HOW TO COMPLETE THIS TASK:
Print all of the data exactly, but drop the pictures.

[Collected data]
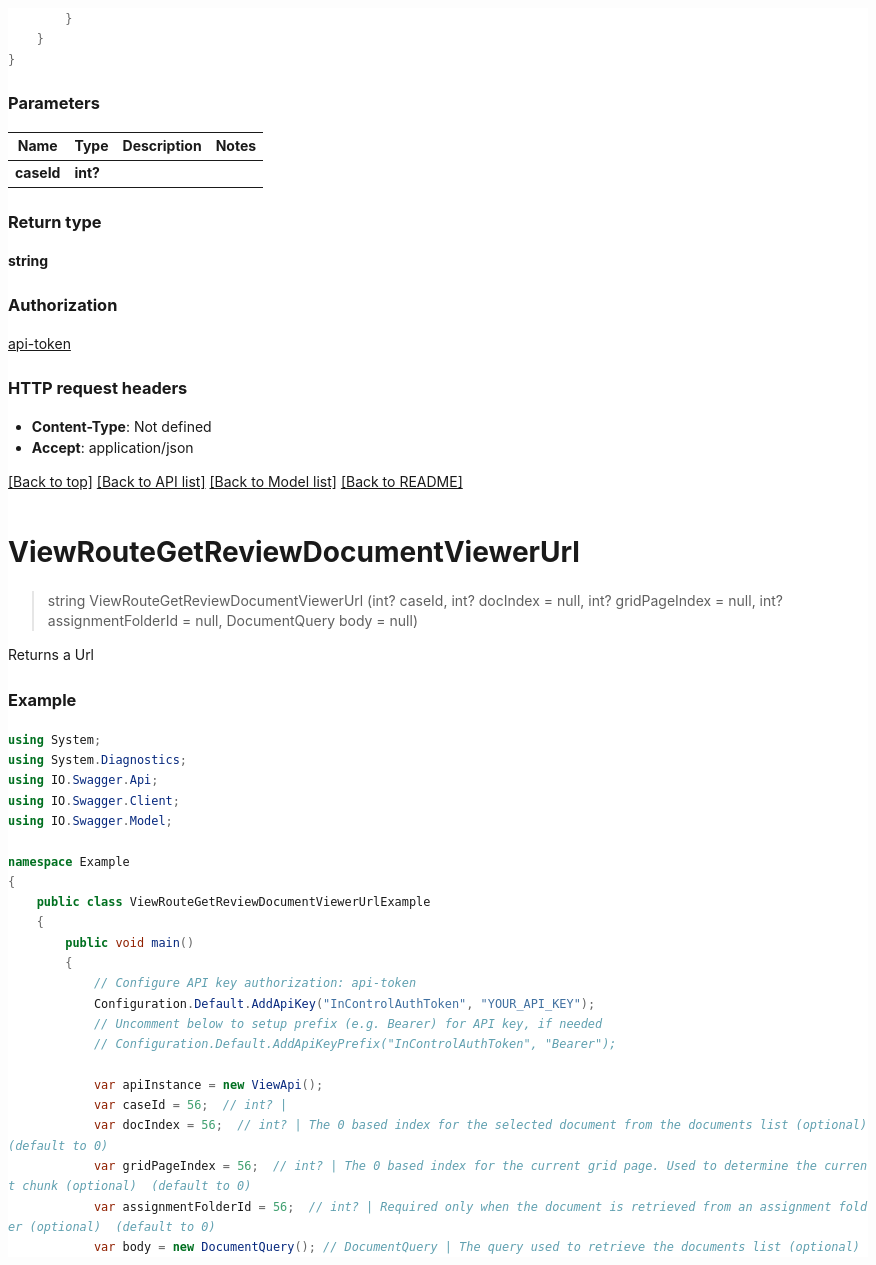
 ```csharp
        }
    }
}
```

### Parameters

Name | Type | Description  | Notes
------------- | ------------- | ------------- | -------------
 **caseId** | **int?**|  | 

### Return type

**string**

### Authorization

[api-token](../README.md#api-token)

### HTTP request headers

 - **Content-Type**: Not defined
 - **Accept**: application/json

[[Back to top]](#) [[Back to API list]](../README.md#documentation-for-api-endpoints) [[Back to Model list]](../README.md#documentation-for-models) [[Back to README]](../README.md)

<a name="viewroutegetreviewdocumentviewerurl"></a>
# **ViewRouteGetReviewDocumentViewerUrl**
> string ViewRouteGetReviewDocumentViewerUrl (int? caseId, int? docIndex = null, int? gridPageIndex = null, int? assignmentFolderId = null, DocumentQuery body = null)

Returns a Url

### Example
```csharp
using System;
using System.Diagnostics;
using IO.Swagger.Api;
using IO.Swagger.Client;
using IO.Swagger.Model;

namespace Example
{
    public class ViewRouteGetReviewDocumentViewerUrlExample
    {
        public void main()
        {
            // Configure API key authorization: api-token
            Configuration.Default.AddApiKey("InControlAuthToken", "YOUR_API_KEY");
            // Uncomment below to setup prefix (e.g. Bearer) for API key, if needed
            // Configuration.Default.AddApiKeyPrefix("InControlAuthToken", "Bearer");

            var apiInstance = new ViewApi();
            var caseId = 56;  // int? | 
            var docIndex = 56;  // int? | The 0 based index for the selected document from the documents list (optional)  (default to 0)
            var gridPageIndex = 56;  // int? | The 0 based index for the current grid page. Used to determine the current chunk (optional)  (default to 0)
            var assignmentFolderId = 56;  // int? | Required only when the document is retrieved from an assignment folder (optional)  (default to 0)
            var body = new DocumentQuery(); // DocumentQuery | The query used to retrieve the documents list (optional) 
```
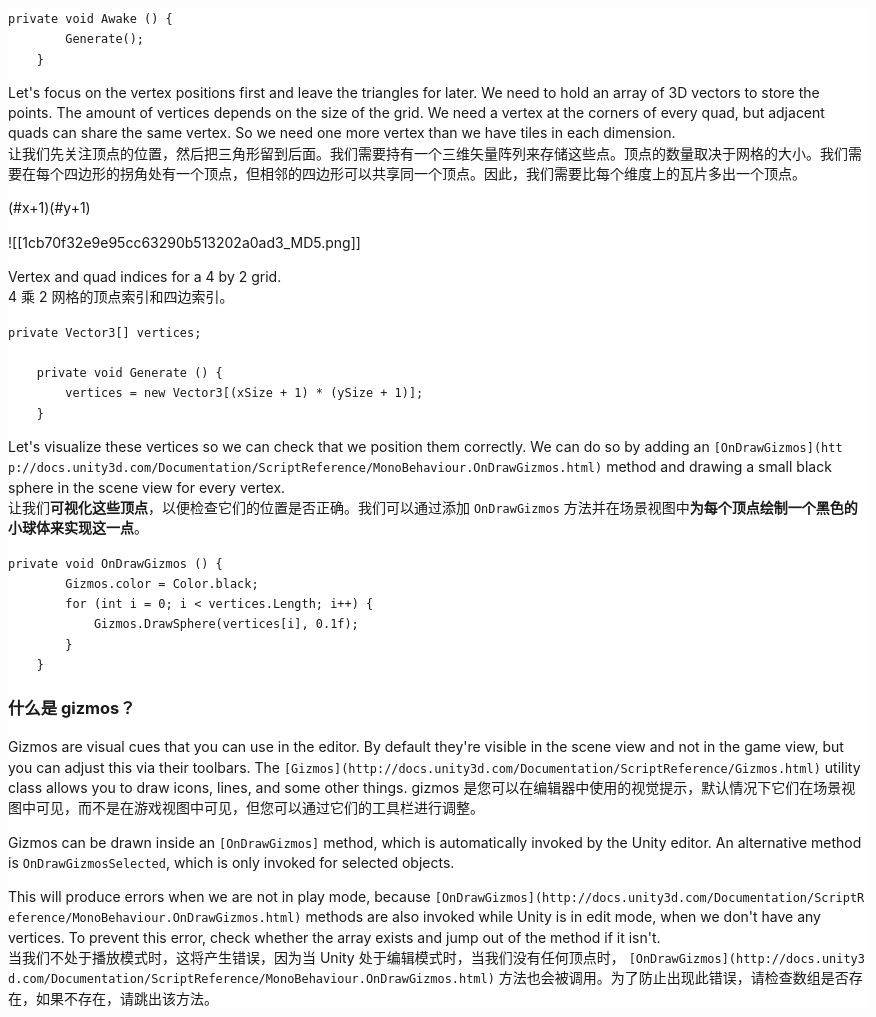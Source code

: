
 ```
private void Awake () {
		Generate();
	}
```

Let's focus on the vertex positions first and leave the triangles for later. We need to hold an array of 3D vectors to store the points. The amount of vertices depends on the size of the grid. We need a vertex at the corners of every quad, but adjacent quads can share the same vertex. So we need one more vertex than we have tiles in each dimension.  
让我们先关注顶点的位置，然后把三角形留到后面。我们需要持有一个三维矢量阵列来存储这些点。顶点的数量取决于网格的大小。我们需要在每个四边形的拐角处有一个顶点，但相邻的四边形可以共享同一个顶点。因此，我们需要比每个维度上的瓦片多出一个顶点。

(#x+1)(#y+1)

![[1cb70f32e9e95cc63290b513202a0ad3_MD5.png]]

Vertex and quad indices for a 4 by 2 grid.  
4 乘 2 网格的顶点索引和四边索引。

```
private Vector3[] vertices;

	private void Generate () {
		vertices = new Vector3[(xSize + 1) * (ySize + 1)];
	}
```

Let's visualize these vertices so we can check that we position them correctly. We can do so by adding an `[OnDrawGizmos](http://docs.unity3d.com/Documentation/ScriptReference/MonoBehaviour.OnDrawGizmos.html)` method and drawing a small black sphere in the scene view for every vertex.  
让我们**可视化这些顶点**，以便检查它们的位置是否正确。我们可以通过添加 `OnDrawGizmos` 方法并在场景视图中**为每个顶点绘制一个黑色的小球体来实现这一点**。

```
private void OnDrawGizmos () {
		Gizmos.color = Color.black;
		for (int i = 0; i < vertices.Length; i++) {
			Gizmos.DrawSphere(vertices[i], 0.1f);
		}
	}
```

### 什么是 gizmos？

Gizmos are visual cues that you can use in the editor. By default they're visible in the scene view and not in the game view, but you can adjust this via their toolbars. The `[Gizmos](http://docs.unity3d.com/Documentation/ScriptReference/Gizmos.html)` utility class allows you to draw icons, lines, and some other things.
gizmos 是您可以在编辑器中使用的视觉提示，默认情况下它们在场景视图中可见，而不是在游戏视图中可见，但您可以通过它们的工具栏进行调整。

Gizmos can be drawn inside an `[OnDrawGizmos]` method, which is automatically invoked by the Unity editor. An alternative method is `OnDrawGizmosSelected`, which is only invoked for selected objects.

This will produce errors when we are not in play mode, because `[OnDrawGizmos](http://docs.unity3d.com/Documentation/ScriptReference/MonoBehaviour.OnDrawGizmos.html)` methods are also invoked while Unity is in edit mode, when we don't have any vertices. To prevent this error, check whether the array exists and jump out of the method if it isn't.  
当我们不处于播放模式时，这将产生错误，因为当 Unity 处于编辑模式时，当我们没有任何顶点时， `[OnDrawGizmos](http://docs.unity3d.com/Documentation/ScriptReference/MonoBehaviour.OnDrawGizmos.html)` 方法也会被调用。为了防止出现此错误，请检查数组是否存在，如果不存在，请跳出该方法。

YOUR SOLUTION:
 ```csharp
        }
    }
}
```

### Parameters

Name | Type | Description  | Notes
------------- | ------------- | ------------- | -------------
 **caseId** | **int?**|  | 

### Return type

**string**

### Authorization

[api-token](../README.md#api-token)

### HTTP request headers

 - **Content-Type**: Not defined
 - **Accept**: application/json

[[Back to top]](#) [[Back to API list]](../README.md#documentation-for-api-endpoints) [[Back to Model list]](../README.md#documentation-for-models) [[Back to README]](../README.md)

<a name="viewroutegetreviewdocumentviewerurl"></a>
# **ViewRouteGetReviewDocumentViewerUrl**
> string ViewRouteGetReviewDocumentViewerUrl (int? caseId, int? docIndex = null, int? gridPageIndex = null, int? assignmentFolderId = null, DocumentQuery body = null)

Returns a Url

### Example
```csharp
using System;
using System.Diagnostics;
using IO.Swagger.Api;
using IO.Swagger.Client;
using IO.Swagger.Model;

namespace Example
{
    public class ViewRouteGetReviewDocumentViewerUrlExample
    {
        public void main()
        {
            // Configure API key authorization: api-token
            Configuration.Default.AddApiKey("InControlAuthToken", "YOUR_API_KEY");
            // Uncomment below to setup prefix (e.g. Bearer) for API key, if needed
            // Configuration.Default.AddApiKeyPrefix("InControlAuthToken", "Bearer");

            var apiInstance = new ViewApi();
            var caseId = 56;  // int? | 
            var docIndex = 56;  // int? | The 0 based index for the selected document from the documents list (optional)  (default to 0)
            var gridPageIndex = 56;  // int? | The 0 based index for the current grid page. Used to determine the current chunk (optional)  (default to 0)
            var assignmentFolderId = 56;  // int? | Required only when the document is retrieved from an assignment folder (optional)  (default to 0)
            var body = new DocumentQuery(); // DocumentQuery | The query used to retrieve the documents list (optional) 
```
Source code

:
 ```
private void Awake () {
		Generate();
	}
```

Let's focus on the vertex positions first and leave the triangles for later. We need to hold an array of 3D vectors to store the points. The amount of vertices depends on the size of the grid. We need a vertex at the corners of every quad, but adjacent quads can share the same vertex. So we need one more vertex than we have tiles in each dimension.  
让我们先关注顶点的位置，然后把三角形留到后面。我们需要持有一个三维矢量阵列来存储这些点。顶点的数量取决于网格的大小。我们需要在每个四边形的拐角处有一个顶点，但相邻的四边形可以共享同一个顶点。因此，我们需要比每个维度上的瓦片多出一个顶点。

(#x+1)(#y+1)

![[1cb70f32e9e95cc63290b513202a0ad3_MD5.png]]

Vertex and quad indices for a 4 by 2 grid.  
4 乘 2 网格的顶点索引和四边索引。

```
private Vector3[] vertices;

	private void Generate () {
		vertices = new Vector3[(xSize + 1) * (ySize + 1)];
	}
```

Let's visualize these vertices so we can check that we position them correctly. We can do so by adding an `[OnDrawGizmos](http://docs.unity3d.com/Documentation/ScriptReference/MonoBehaviour.OnDrawGizmos.html)` method and drawing a small black sphere in the scene view for every vertex.  
让我们**可视化这些顶点**，以便检查它们的位置是否正确。我们可以通过添加 `OnDrawGizmos` 方法并在场景视图中**为每个顶点绘制一个黑色的小球体来实现这一点**。

```
private void OnDrawGizmos () {
		Gizmos.color = Color.black;
		for (int i = 0; i < vertices.Length; i++) {
			Gizmos.DrawSphere(vertices[i], 0.1f);
		}
	}
```

### 什么是 gizmos？

Gizmos are visual cues that you can use in the editor. By default they're visible in the scene view and not in the game view, but you can adjust this via their toolbars. The `[Gizmos](http://docs.unity3d.com/Documentation/ScriptReference/Gizmos.html)` utility class allows you to draw icons, lines, and some other things.
gizmos 是您可以在编辑器中使用的视觉提示，默认情况下它们在场景视图中可见，而不是在游戏视图中可见，但您可以通过它们的工具栏进行调整。

Gizmos can be drawn inside an `[OnDrawGizmos]` method, which is automatically invoked by the Unity editor. An alternative method is `OnDrawGizmosSelected`, which is only invoked for selected objects.

This will produce errors when we are not in play mode, because `[OnDrawGizmos](http://docs.unity3d.com/Documentation/ScriptReference/MonoBehaviour.OnDrawGizmos.html)` methods are also invoked while Unity is in edit mode, when we don't have any vertices. To prevent this error, check whether the array exists and jump out of the method if it isn't.  
当我们不处于播放模式时，这将产生错误，因为当 Unity 处于编辑模式时，当我们没有任何顶点时， `[OnDrawGizmos](http://docs.unity3d.com/Documentation/ScriptReference/MonoBehaviour.OnDrawGizmos.html)` 方法也会被调用。为了防止出现此错误，请检查数组是否存在，如果不存在，请跳出该方法。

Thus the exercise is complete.